◆ Exercise prompt
Every word in the data below belongs in your copy, exactly as given; the pictures do not.

** Extracted material follows **

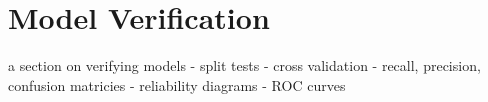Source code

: 
\section{Model Verification} 
\label{advanced:verification}

a section on verifying models
- split tests
- cross validation
- recall, precision, confusion matricies
- reliability diagrams
- ROC curves


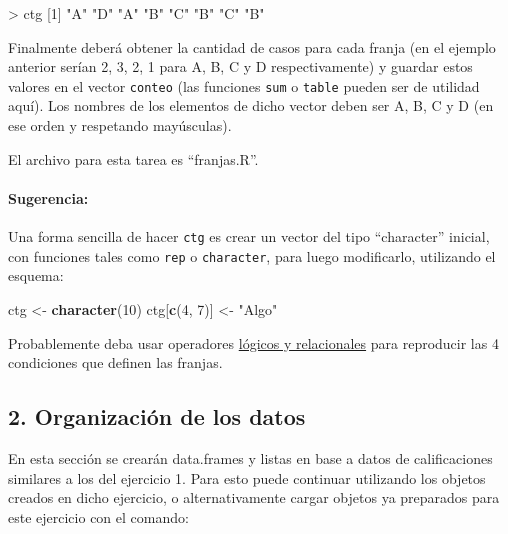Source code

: \documentclass[]{article}
\newenvironment{Shaded}{}{}
\newcommand{\KeywordTok}[1]{\textcolor[rgb]{0.00,0.44,0.13}{\textbf{{#1}}}}
\newcommand{\DecValTok}[1]{\textcolor[rgb]{0.25,0.63,0.44}{{#1}}}
\newcommand{\StringTok}[1]{\textcolor[rgb]{0.25,0.44,0.63}{{#1}}}
\newcommand{\NormalTok}[1]{{#1}}
\begin{document}
\begin{Shaded}
\begin{Highlighting}[]
\NormalTok{> ctg}
\NormalTok{[}\DecValTok{1}\NormalTok{] }\StringTok{"A"} \StringTok{"D"} \StringTok{"A"} \StringTok{"B"} \StringTok{"C"} \StringTok{"B"} \StringTok{"C"} \StringTok{"B"} 
\end{Highlighting}
\end{Shaded}
Finalmente deberá obtener la cantidad de casos para cada franja (en el
ejemplo anterior serían 2, 3, 2, 1 para A, B, C y D respectivamente) y
guardar estos valores en el vector \texttt{conteo} (las funciones
\texttt{sum} o \texttt{table} pueden ser de utilidad aquí). Los nombres
de los elementos de dicho vector deben ser A, B, C y D (en ese orden y
respetando mayúsculas).

El archivo para esta tarea es ``franjas.R''.

\paragraph{Sugerencia:}

Una forma sencilla de hacer \texttt{ctg} es crear un vector del tipo
``character'' inicial, con funciones tales como \texttt{rep} o
\texttt{character}, para luego modificarlo, utilizando el esquema:

\begin{Shaded}
\begin{Highlighting}[]
\NormalTok{ctg <- }\KeywordTok{character}\NormalTok{(}\DecValTok{10}\NormalTok{)}
\NormalTok{ctg[}\KeywordTok{c}\NormalTok{(}\DecValTok{4}\NormalTok{, }\DecValTok{7}\NormalTok{)] <- }\StringTok{"Algo"}
\end{Highlighting}
\end{Shaded}
Probablemente deba usar operadores
\href{http://eva.universidad.edu.uy/mod/resource/view.php?id=94745}{lógicos
y relacionales} para reproducir las 4 condiciones que definen las
franjas.

\subsection{2. Organización de los datos}

En esta sección se crearán data.frames y listas en base a datos de
calificaciones similares a los del ejercicio 1. Para esto puede
continuar utilizando los objetos creados en dicho ejercicio, o
alternativamente cargar objetos ya preparados para este ejercicio con el
comando:
\end{document}
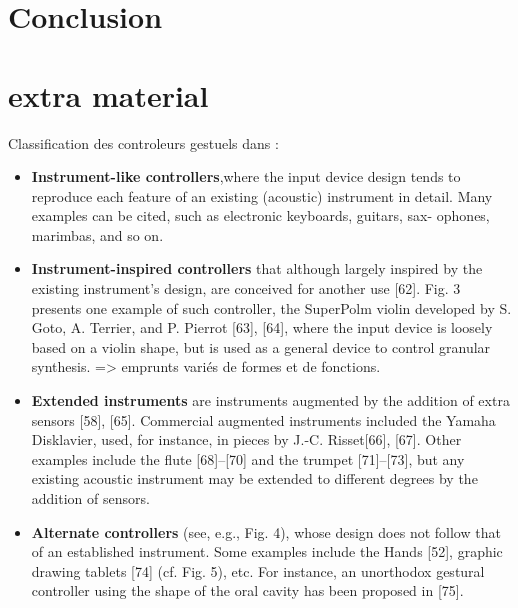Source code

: \section{Conclusion}
\label{sec:interfaces:conclusion}


\section*{extra material}

Classification des controleurs gestuels dans \cite{wanderley_controle_1999}:
\vspace{-1em}
\begin{itemize}[noitemsep]
\item \textbf{Instrument-like controllers},where the input device design tends to reproduce each feature of an existing (acoustic) instrument in detail. Many examples can be cited, such as electronic keyboards, guitars, sax- ophones, marimbas, and so on.
\item \textbf{Instrument-inspired controllers} that although largely inspired by the existing instrument’s design, are conceived for another use [62]. Fig. 3 presents one example of such controller, the SuperPolm violin developed by S. Goto, A. Terrier, and P. Pierrot [63], [64], where the input device is loosely based on a violin shape, but is used as a general device to control granular synthesis. => emprunts variés de formes et de fonctions.
\item \textbf{Extended instruments} are instruments augmented by the addition of extra sensors [58], [65]. Commercial augmented instruments included the Yamaha Disklavier, used, for instance, in pieces by J.-C. Risset[66], [67]. Other examples include the flute [68]–[70] and the trumpet [71]–[73], but any existing acoustic instrument may be extended to different degrees by the addition of sensors.
\item \textbf{Alternate controllers} (see, e.g., Fig. 4), whose design does not follow that of an established instrument. Some examples include the Hands [52], graphic drawing tablets [74] (cf. Fig. 5), etc. For instance, an unorthodox gestural controller using the shape of the oral cavity has been proposed in [75].
\end{itemize}

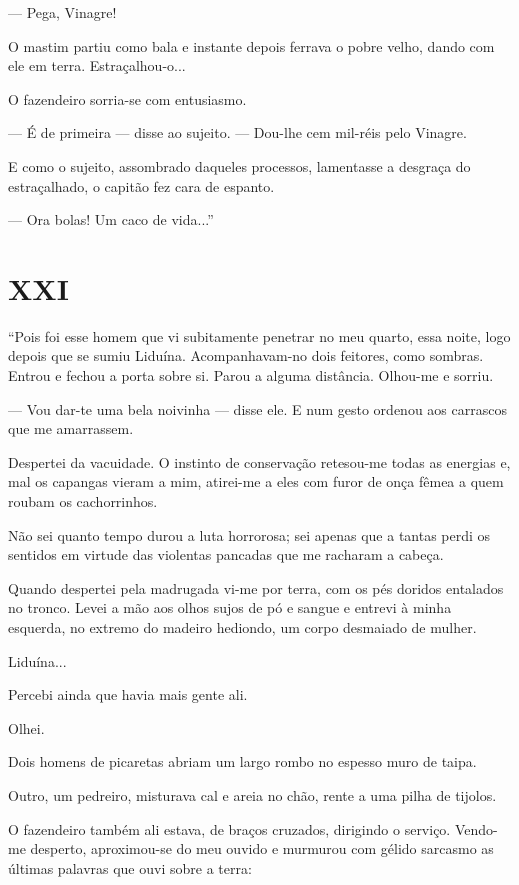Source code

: --- Pega, Vinagre!

O mastim partiu como bala e instante depois ferrava o pobre velho, dando
com ele em terra. Estraçalhou-o...

O fazendeiro sorria-se com entusiasmo.

--- É de primeira --- disse ao sujeito. --- Dou-lhe cem mil-réis pelo
Vinagre.

E como o sujeito, assombrado daqueles processos, lamentasse a desgraça
do estraçalhado, o capitão fez cara de espanto.

--- Ora bolas! Um caco de vida...''

\section{XXI}

``Pois foi esse homem que vi subitamente penetrar no meu quarto, essa
noite, logo depois que se sumiu Liduína. Acompanhavam-no dois feitores,
como sombras. Entrou e fechou a porta sobre si. Parou a alguma
distância. Olhou-me e sorriu.

--- Vou dar-te uma bela noivinha --- disse ele. E num gesto ordenou aos
carrascos que me amarrassem.

Despertei da vacuidade. O instinto de conservação retesou-me todas as
energias e, mal os capangas vieram a mim, atirei-me a eles com furor de
onça fêmea a quem roubam os cachorrinhos.

Não sei quanto tempo durou a luta horrorosa; sei apenas que a tantas
perdi os sentidos em virtude das violentas pancadas que me racharam a
cabeça.

Quando despertei pela madrugada vi-me por terra, com os pés doridos
entalados no tronco. Levei a mão aos olhos sujos de pó e sangue e
entrevi à minha esquerda, no extremo do madeiro hediondo, um corpo
desmaiado de mulher.

Liduína...

Percebi ainda que havia mais gente ali.

Olhei.

Dois homens de picaretas abriam um largo rombo no espesso muro de taipa.

Outro, um pedreiro, misturava cal e areia no chão, rente a uma pilha de
tijolos.

O fazendeiro também ali estava, de braços cruzados, dirigindo o serviço.
Vendo-me desperto, aproximou-se do meu ouvido e murmurou com gélido
sarcasmo as últimas palavras que ouvi sobre a terra:

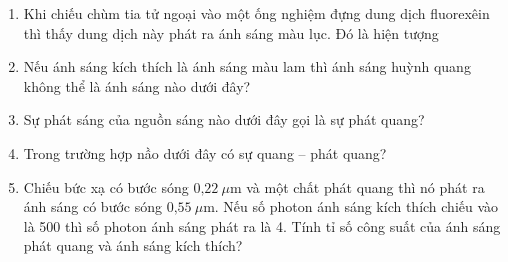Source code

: \begin{enumerate}
	\item Khi chiếu chùm tia tử ngoại vào một ống nghiệm đựng dung dịch fluorexêin thì thấy dung dịch này phát ra ánh sáng màu lục. Đó là hiện tượng
	
	\item Nếu ánh sáng kích thích là ánh sáng màu lam thì ánh sáng huỳnh quang không thể là ánh sáng nào dưới đây?
	
	\item Sự phát sáng của nguồn sáng nào dưới đây gọi là sự phát quang?
	
	\item Trong trường hợp nầo dưới đây có sự quang – phát quang?
	
	\item  Chiếu bức xạ có bước sóng $\text{0,22}\ \mu\text{m}$ và một chất phát quang thì nó phát ra ánh sáng có bước sóng $\text{0,55}\ \mu\text{m}$.
	Nếu số photon ánh sáng kích thích chiếu vào là 500 thì số photon ánh sáng phát ra là 4. Tính tỉ số công suất của ánh sáng phát quang và ánh sáng kích thích?
	

\end{enumerate}
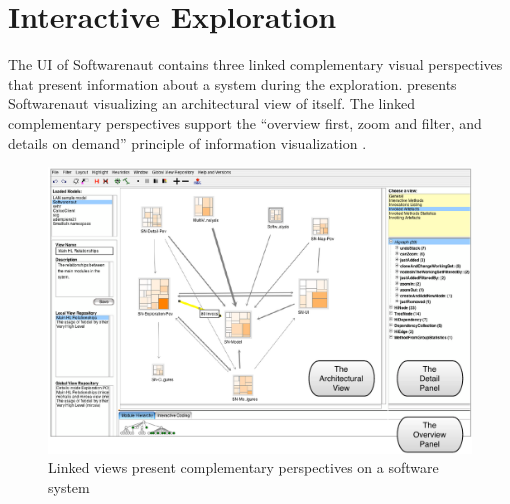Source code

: \documentclass[preprint,12pt]{elsarticle}
\begin{document}




\section {Interactive Exploration} \label {sec:interact}
The UI of Softwarenaut contains three linked complementary visual perspectives that present information about a system during the exploration.  presents Softwarenaut visualizing an architectural view of itself. The linked complementary perspectives support the ``overview first, zoom and filter, and details on demand'' principle of information visualization \cite{shneid-eyes}. 



\begin{figure}[ht]
\begin{center}
\includegraphics[width=\linewidth]{SnautOnSnaut.pdf}
\caption{Linked views present complementary perspectives on a software system }
\end{center}
\end{figure}
\end{document}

** End of Extracted material **

◆ Task answer
Source code

: 
\section{Model Verification} 
\label{advanced:verification}

a section on verifying models
- split tests
- cross validation
- recall, precision, confusion matricies
- reliability diagrams
- ROC curves


Source code

: \documentclass[]{article}
\newenvironment{Shaded}{}{}
\newcommand{\KeywordTok}[1]{\textcolor[rgb]{0.00,0.44,0.13}{\textbf{{#1}}}}
\newcommand{\DecValTok}[1]{\textcolor[rgb]{0.25,0.63,0.44}{{#1}}}
\newcommand{\StringTok}[1]{\textcolor[rgb]{0.25,0.44,0.63}{{#1}}}
\newcommand{\NormalTok}[1]{{#1}}
\begin{document}
\begin{Shaded}
\begin{Highlighting}[]
\NormalTok{> ctg}
\NormalTok{[}\DecValTok{1}\NormalTok{] }\StringTok{"A"} \StringTok{"D"} \StringTok{"A"} \StringTok{"B"} \StringTok{"C"} \StringTok{"B"} \StringTok{"C"} \StringTok{"B"} 
\end{Highlighting}
\end{Shaded}
Finalmente deberá obtener la cantidad de casos para cada franja (en el
ejemplo anterior serían 2, 3, 2, 1 para A, B, C y D respectivamente) y
guardar estos valores en el vector \texttt{conteo} (las funciones
\texttt{sum} o \texttt{table} pueden ser de utilidad aquí). Los nombres
de los elementos de dicho vector deben ser A, B, C y D (en ese orden y
respetando mayúsculas).

El archivo para esta tarea es ``franjas.R''.

\paragraph{Sugerencia:}

Una forma sencilla de hacer \texttt{ctg} es crear un vector del tipo
``character'' inicial, con funciones tales como \texttt{rep} o
\texttt{character}, para luego modificarlo, utilizando el esquema:

\begin{Shaded}
\begin{Highlighting}[]
\NormalTok{ctg <- }\KeywordTok{character}\NormalTok{(}\DecValTok{10}\NormalTok{)}
\NormalTok{ctg[}\KeywordTok{c}\NormalTok{(}\DecValTok{4}\NormalTok{, }\DecValTok{7}\NormalTok{)] <- }\StringTok{"Algo"}
\end{Highlighting}
\end{Shaded}
Probablemente deba usar operadores
\href{http://eva.universidad.edu.uy/mod/resource/view.php?id=94745}{lógicos
y relacionales} para reproducir las 4 condiciones que definen las
franjas.

\subsection{2. Organización de los datos}

En esta sección se crearán data.frames y listas en base a datos de
calificaciones similares a los del ejercicio 1. Para esto puede
continuar utilizando los objetos creados en dicho ejercicio, o
alternativamente cargar objetos ya preparados para este ejercicio con el
comando:
\end{document}
Source code

: \section{Conclusion}
\label{sec:interfaces:conclusion}


\section*{extra material}

Classification des controleurs gestuels dans \cite{wanderley_controle_1999}:
\vspace{-1em}
\begin{itemize}[noitemsep]
\item \textbf{Instrument-like controllers},where the input device design tends to reproduce each feature of an existing (acoustic) instrument in detail. Many examples can be cited, such as electronic keyboards, guitars, sax- ophones, marimbas, and so on.
\item \textbf{Instrument-inspired controllers} that although largely inspired by the existing instrument’s design, are conceived for another use [62]. Fig. 3 presents one example of such controller, the SuperPolm violin developed by S. Goto, A. Terrier, and P. Pierrot [63], [64], where the input device is loosely based on a violin shape, but is used as a general device to control granular synthesis. => emprunts variés de formes et de fonctions.
\item \textbf{Extended instruments} are instruments augmented by the addition of extra sensors [58], [65]. Commercial augmented instruments included the Yamaha Disklavier, used, for instance, in pieces by J.-C. Risset[66], [67]. Other examples include the flute [68]–[70] and the trumpet [71]–[73], but any existing acoustic instrument may be extended to different degrees by the addition of sensors.
\item \textbf{Alternate controllers} (see, e.g., Fig. 4), whose design does not follow that of an established instrument. Some examples include the Hands [52], graphic drawing tablets [74] (cf. Fig. 5), etc. For instance, an unorthodox gestural controller using the shape of the oral cavity has been proposed in [75].
\end{itemize}

Source code

: --- Pega, Vinagre!

O mastim partiu como bala e instante depois ferrava o pobre velho, dando
com ele em terra. Estraçalhou-o...

O fazendeiro sorria-se com entusiasmo.

--- É de primeira --- disse ao sujeito. --- Dou-lhe cem mil-réis pelo
Vinagre.

E como o sujeito, assombrado daqueles processos, lamentasse a desgraça
do estraçalhado, o capitão fez cara de espanto.

--- Ora bolas! Um caco de vida...''

\section{XXI}

``Pois foi esse homem que vi subitamente penetrar no meu quarto, essa
noite, logo depois que se sumiu Liduína. Acompanhavam-no dois feitores,
como sombras. Entrou e fechou a porta sobre si. Parou a alguma
distância. Olhou-me e sorriu.

--- Vou dar-te uma bela noivinha --- disse ele. E num gesto ordenou aos
carrascos que me amarrassem.

Despertei da vacuidade. O instinto de conservação retesou-me todas as
energias e, mal os capangas vieram a mim, atirei-me a eles com furor de
onça fêmea a quem roubam os cachorrinhos.

Não sei quanto tempo durou a luta horrorosa; sei apenas que a tantas
perdi os sentidos em virtude das violentas pancadas que me racharam a
cabeça.

Quando despertei pela madrugada vi-me por terra, com os pés doridos
entalados no tronco. Levei a mão aos olhos sujos de pó e sangue e
entrevi à minha esquerda, no extremo do madeiro hediondo, um corpo
desmaiado de mulher.

Liduína...

Percebi ainda que havia mais gente ali.

Olhei.

Dois homens de picaretas abriam um largo rombo no espesso muro de taipa.

Outro, um pedreiro, misturava cal e areia no chão, rente a uma pilha de
tijolos.

O fazendeiro também ali estava, de braços cruzados, dirigindo o serviço.
Vendo-me desperto, aproximou-se do meu ouvido e murmurou com gélido
sarcasmo as últimas palavras que ouvi sobre a terra:

Source code

: \begin{enumerate}
	\item Khi chiếu chùm tia tử ngoại vào một ống nghiệm đựng dung dịch fluorexêin thì thấy dung dịch này phát ra ánh sáng màu lục. Đó là hiện tượng
	
	\item Nếu ánh sáng kích thích là ánh sáng màu lam thì ánh sáng huỳnh quang không thể là ánh sáng nào dưới đây?
	
	\item Sự phát sáng của nguồn sáng nào dưới đây gọi là sự phát quang?
	
	\item Trong trường hợp nầo dưới đây có sự quang – phát quang?
	
	\item  Chiếu bức xạ có bước sóng $\text{0,22}\ \mu\text{m}$ và một chất phát quang thì nó phát ra ánh sáng có bước sóng $\text{0,55}\ \mu\text{m}$.
	Nếu số photon ánh sáng kích thích chiếu vào là 500 thì số photon ánh sáng phát ra là 4. Tính tỉ số công suất của ánh sáng phát quang và ánh sáng kích thích?
	

\end{enumerate}
Source code

: \documentclass[preprint,12pt]{elsarticle}
\begin{document}




\section {Interactive Exploration} \label {sec:interact}
The UI of Softwarenaut contains three linked complementary visual perspectives that present information about a system during the exploration.  presents Softwarenaut visualizing an architectural view of itself. The linked complementary perspectives support the ``overview first, zoom and filter, and details on demand'' principle of information visualization \cite{shneid-eyes}. 



\begin{figure}[ht]
\begin{center}
\includegraphics[width=\linewidth]{SnautOnSnaut.pdf}
\caption{Linked views present complementary perspectives on a software system }
\end{center}
\end{figure}
\end{document}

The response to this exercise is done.